WHAT IS NEEDED. In the material below, find each line with the string "Method" and copy it.

ENTRIES SUPPLIED.
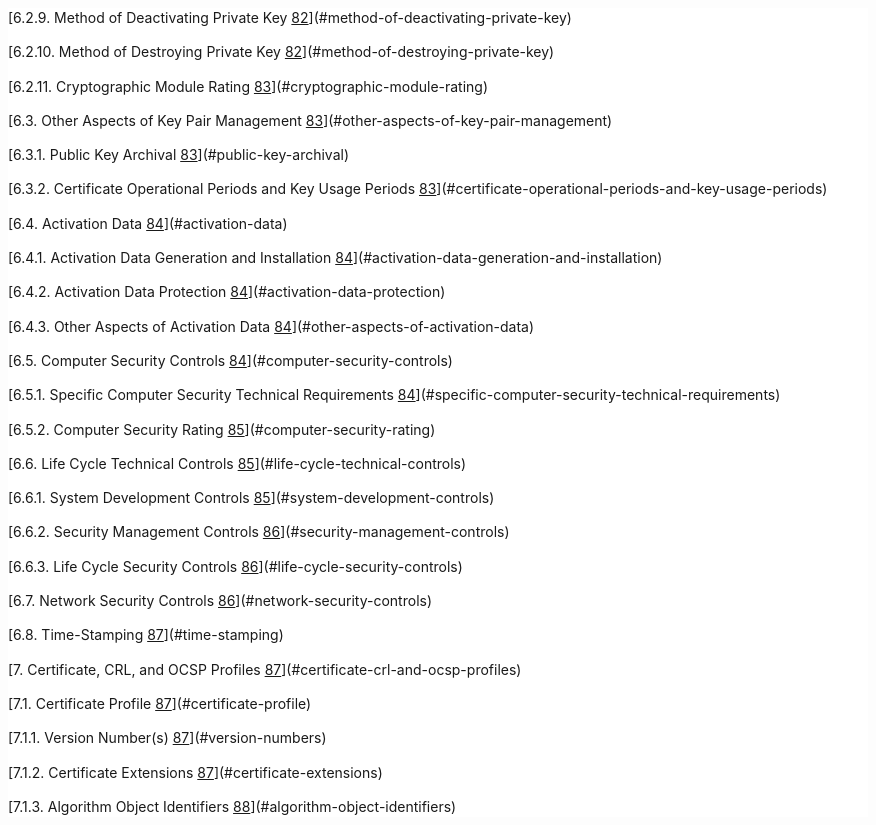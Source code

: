 [6.2.9. Method of Deactivating Private Key [82](#method-of-deactivating-private-key)](#method-of-deactivating-private-key)

[6.2.10. Method of Destroying Private Key [82](#method-of-destroying-private-key)](#method-of-destroying-private-key)

[6.2.11. Cryptographic Module Rating [83](#cryptographic-module-rating)](#cryptographic-module-rating)

[6.3. Other Aspects of Key Pair Management [83](#other-aspects-of-key-pair-management)](#other-aspects-of-key-pair-management)

[6.3.1. Public Key Archival [83](#public-key-archival)](#public-key-archival)

[6.3.2. Certificate Operational Periods and Key Usage Periods [83](#certificate-operational-periods-and-key-usage-periods)](#certificate-operational-periods-and-key-usage-periods)

[6.4. Activation Data [84](#activation-data)](#activation-data)

[6.4.1. Activation Data Generation and Installation [84](#activation-data-generation-and-installation)](#activation-data-generation-and-installation)

[6.4.2. Activation Data Protection [84](#activation-data-protection)](#activation-data-protection)

[6.4.3. Other Aspects of Activation Data [84](#other-aspects-of-activation-data)](#other-aspects-of-activation-data)

[6.5. Computer Security Controls [84](#computer-security-controls)](#computer-security-controls)

[6.5.1. Specific Computer Security Technical Requirements [84](#specific-computer-security-technical-requirements)](#specific-computer-security-technical-requirements)

[6.5.2. Computer Security Rating [85](#computer-security-rating)](#computer-security-rating)

[6.6. Life Cycle Technical Controls [85](#life-cycle-technical-controls)](#life-cycle-technical-controls)

[6.6.1. System Development Controls [85](#system-development-controls)](#system-development-controls)

[6.6.2. Security Management Controls [86](#security-management-controls)](#security-management-controls)

[6.6.3. Life Cycle Security Controls [86](#life-cycle-security-controls)](#life-cycle-security-controls)

[6.7. Network Security Controls [86](#network-security-controls)](#network-security-controls)

[6.8. Time-Stamping [87](#time-stamping)](#time-stamping)

[7. Certificate, CRL, and OCSP Profiles [87](#certificate-crl-and-ocsp-profiles)](#certificate-crl-and-ocsp-profiles)

[7.1. Certificate Profile [87](#certificate-profile)](#certificate-profile)

[7.1.1. Version Number(s) [87](#version-numbers)](#version-numbers)

[7.1.2. Certificate Extensions [87](#certificate-extensions)](#certificate-extensions)

[7.1.3. Algorithm Object Identifiers [88](#algorithm-object-identifiers)](#algorithm-object-identifiers)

RESULT OF THIS EXERCISE.
: [6.2.9. Method of Deactivating Private Key [82](#method-of-deactivating-private-key)](#method-of-deactivating-private-key)
[6.2.10. Method of Destroying Private Key [82](#method-of-destroying-private-key)](#method-of-destroying-private-key)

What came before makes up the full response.